Work item:
Below are the records. Retype exactly the lines between the lines holding "5. **Visual balance**" and "- **Fix:** Add", inclusive.

===============

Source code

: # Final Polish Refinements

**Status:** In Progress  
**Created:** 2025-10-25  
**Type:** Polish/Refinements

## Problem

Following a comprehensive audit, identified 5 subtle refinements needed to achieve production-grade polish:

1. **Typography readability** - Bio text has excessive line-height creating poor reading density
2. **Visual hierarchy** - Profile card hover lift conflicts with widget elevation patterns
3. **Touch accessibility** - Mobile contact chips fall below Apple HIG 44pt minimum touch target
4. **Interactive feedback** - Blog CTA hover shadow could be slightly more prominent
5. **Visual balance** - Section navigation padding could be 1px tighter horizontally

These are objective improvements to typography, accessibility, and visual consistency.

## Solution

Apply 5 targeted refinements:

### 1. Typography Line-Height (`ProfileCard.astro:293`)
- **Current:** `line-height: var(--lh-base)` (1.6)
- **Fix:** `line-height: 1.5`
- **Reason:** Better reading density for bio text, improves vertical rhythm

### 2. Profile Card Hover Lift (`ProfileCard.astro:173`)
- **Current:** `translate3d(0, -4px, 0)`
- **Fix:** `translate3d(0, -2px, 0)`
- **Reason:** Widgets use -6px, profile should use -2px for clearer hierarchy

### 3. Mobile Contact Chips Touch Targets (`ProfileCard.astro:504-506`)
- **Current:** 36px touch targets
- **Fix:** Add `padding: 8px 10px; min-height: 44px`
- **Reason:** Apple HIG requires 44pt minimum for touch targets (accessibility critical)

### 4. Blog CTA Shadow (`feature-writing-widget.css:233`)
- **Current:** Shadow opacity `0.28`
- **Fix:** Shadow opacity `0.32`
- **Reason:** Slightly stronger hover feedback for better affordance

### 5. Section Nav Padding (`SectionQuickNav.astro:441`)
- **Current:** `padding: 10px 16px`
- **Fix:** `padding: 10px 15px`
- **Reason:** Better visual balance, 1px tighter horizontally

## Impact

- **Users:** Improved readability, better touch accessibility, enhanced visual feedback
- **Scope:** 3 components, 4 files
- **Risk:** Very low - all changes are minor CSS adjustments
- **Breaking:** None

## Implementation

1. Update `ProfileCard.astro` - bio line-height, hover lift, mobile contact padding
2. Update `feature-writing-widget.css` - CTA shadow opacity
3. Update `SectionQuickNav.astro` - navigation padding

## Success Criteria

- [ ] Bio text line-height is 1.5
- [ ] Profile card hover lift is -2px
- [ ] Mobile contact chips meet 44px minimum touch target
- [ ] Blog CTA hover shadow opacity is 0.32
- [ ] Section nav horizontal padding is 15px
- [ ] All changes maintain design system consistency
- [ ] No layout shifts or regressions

===============

Response:
5. **Visual balance** - Section navigation padding could be 1px tighter horizontally

These are objective improvements to typography, accessibility, and visual consistency.

## Solution

Apply 5 targeted refinements:

### 1. Typography Line-Height (`ProfileCard.astro:293`)
- **Current:** `line-height: var(--lh-base)` (1.6)
- **Fix:** `line-height: 1.5`
- **Reason:** Better reading density for bio text, improves vertical rhythm

### 2. Profile Card Hover Lift (`ProfileCard.astro:173`)
- **Current:** `translate3d(0, -4px, 0)`
- **Fix:** `translate3d(0, -2px, 0)`
- **Reason:** Widgets use -6px, profile should use -2px for clearer hierarchy

### 3. Mobile Contact Chips Touch Targets (`ProfileCard.astro:504-506`)
- **Current:** 36px touch targets
- **Fix:** Add `padding: 8px 10px; min-height: 44px`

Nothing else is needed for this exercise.